__WHAT THE EXERCISE ASKS__: When the line containing "or weather events." appears in the data below, begin copying there and stop only after the line containing "capabilities for controllers.".

[Plain-text document sources]
= Beginning of Section =

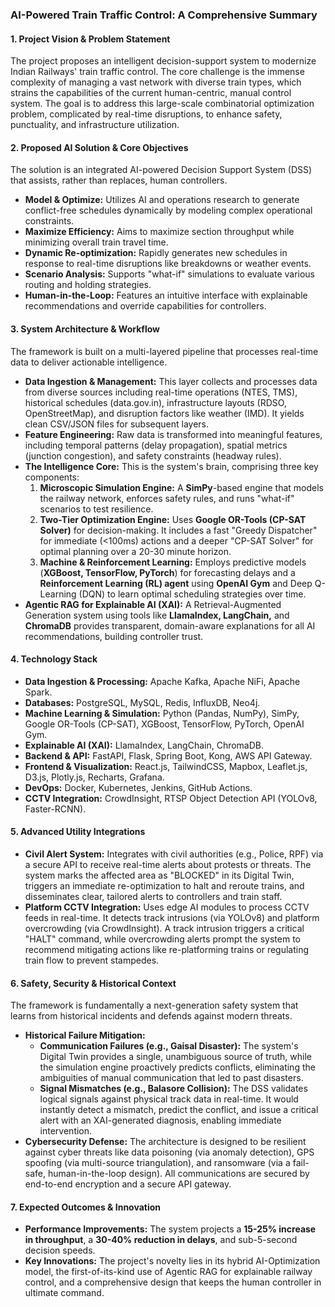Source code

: ### **AI-Powered Train Traffic Control: A Comprehensive Summary**

#### **1. Project Vision & Problem Statement**

The project proposes an intelligent decision-support system to modernize Indian Railways' train traffic control. The core challenge is the immense complexity of managing a vast network with diverse train types, which strains the capabilities of the current human-centric, manual control system. The goal is to address this large-scale combinatorial optimization problem, complicated by real-time disruptions, to enhance safety, punctuality, and infrastructure utilization.

#### **2. Proposed AI Solution & Core Objectives**

The solution is an integrated AI-powered Decision Support System (DSS) that assists, rather than replaces, human controllers.

* **Model & Optimize:** Utilizes AI and operations research to generate conflict-free schedules dynamically by modeling complex operational constraints.
* **Maximize Efficiency:** Aims to maximize section throughput while minimizing overall train travel time.
* **Dynamic Re-optimization:** Rapidly generates new schedules in response to real-time disruptions like breakdowns or weather events.
* **Scenario Analysis:** Supports "what-if" simulations to evaluate various routing and holding strategies.
* **Human-in-the-Loop:** Features an intuitive interface with explainable recommendations and override capabilities for controllers.

#### **3. System Architecture & Workflow**

The framework is built on a multi-layered pipeline that processes real-time data to deliver actionable intelligence.

* **Data Ingestion & Management:** This layer collects and processes data from diverse sources including real-time operations (NTES, TMS), historical schedules (data.gov.in), infrastructure layouts (RDSO, OpenStreetMap), and disruption factors like weather (IMD). It yields clean CSV/JSON files for subsequent layers.
* **Feature Engineering:** Raw data is transformed into meaningful features, including temporal patterns (delay propagation), spatial metrics (junction congestion), and safety constraints (headway rules).
* **The Intelligence Core:** This is the system's brain, comprising three key components:
    1.  **Microscopic Simulation Engine:** A **SimPy**-based engine that models the railway network, enforces safety rules, and runs "what-if" scenarios to test resilience.
    2.  **Two-Tier Optimization Engine:** Uses **Google OR-Tools (CP-SAT Solver)** for decision-making. It includes a fast "Greedy Dispatcher" for immediate (<100ms) actions and a deeper "CP-SAT Solver" for optimal planning over a 20-30 minute horizon.
    3.  **Machine & Reinforcement Learning:** Employs predictive models (**XGBoost, TensorFlow, PyTorch**) for forecasting delays and a **Reinforcement Learning (RL) agent** using **OpenAI Gym** and Deep Q-Learning (DQN) to learn optimal scheduling strategies over time.
* **Agentic RAG for Explainable AI (XAI):** A Retrieval-Augmented Generation system using tools like **LlamaIndex, LangChain,** and **ChromaDB** provides transparent, domain-aware explanations for all AI recommendations, building controller trust.

#### **4. Technology Stack**

* **Data Ingestion & Processing:** Apache Kafka, Apache NiFi, Apache Spark.
* **Databases:** PostgreSQL, MySQL, Redis, InfluxDB, Neo4j.
* **Machine Learning & Simulation:** Python (Pandas, NumPy), SimPy, Google OR-Tools (CP-SAT), XGBoost, TensorFlow, PyTorch, OpenAI Gym.
* **Explainable AI (XAI):** LlamaIndex, LangChain, ChromaDB.
* **Backend & API:** FastAPI, Flask, Spring Boot, Kong, AWS API Gateway.
* **Frontend & Visualization:** React.js, TailwindCSS, Mapbox, Leaflet.js, D3.js, Plotly.js, Recharts, Grafana.
* **DevOps:** Docker, Kubernetes, Jenkins, GitHub Actions.
* **CCTV Integration:** CrowdInsight, RTSP Object Detection API (YOLOv8, Faster-RCNN).

#### **5. Advanced Utility Integrations**

* **Civil Alert System:** Integrates with civil authorities (e.g., Police, RPF) via a secure API to receive real-time alerts about protests or threats. The system marks the affected area as "BLOCKED" in its Digital Twin, triggers an immediate re-optimization to halt and reroute trains, and disseminates clear, tailored alerts to controllers and train staff.
* **Platform CCTV Integration:** Uses edge AI modules to process CCTV feeds in real-time. It detects track intrusions (via YOLOv8) and platform overcrowding (via CrowdInsight). A track intrusion triggers a critical "HALT" command, while overcrowding alerts prompt the system to recommend mitigating actions like re-platforming trains or regulating train flow to prevent stampedes.

#### **6. Safety, Security & Historical Context**

The framework is fundamentally a next-generation safety system that learns from historical incidents and defends against modern threats.

* **Historical Failure Mitigation:**
    * **Communication Failures (e.g., Gaisal Disaster):** The system's Digital Twin provides a single, unambiguous source of truth, while the simulation engine proactively predicts conflicts, eliminating the ambiguities of manual communication that led to past disasters.
    * **Signal Mismatches (e.g., Balasore Collision):** The DSS validates logical signals against physical track data in real-time. It would instantly detect a mismatch, predict the conflict, and issue a critical alert with an XAI-generated diagnosis, enabling immediate intervention.
* **Cybersecurity Defense:** The architecture is designed to be resilient against cyber threats like data poisoning (via anomaly detection), GPS spoofing (via multi-source triangulation), and ransomware (via a fail-safe, human-in-the-loop design). All communications are secured by end-to-end encryption and a secure API gateway.

#### **7. Expected Outcomes & Innovation**

* **Performance Improvements:** The system projects a **15-25% increase in throughput**, a **30-40% reduction in delays**, and sub-5-second decision speeds.
* **Key Innovations:** The project's novelty lies in its hybrid AI-Optimization model, the first-of-its-kind use of Agentic RAG for explainable railway control, and a comprehensive design that keeps the human controller in ultimate command.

= End of Section =

__ANSWER BOX__:
* **Dynamic Re-optimization:** Rapidly generates new schedules in response to real-time disruptions like breakdowns or weather events.
* **Scenario Analysis:** Supports "what-if" simulations to evaluate various routing and holding strategies.
* **Human-in-the-Loop:** Features an intuitive interface with explainable recommendations and override capabilities for controllers.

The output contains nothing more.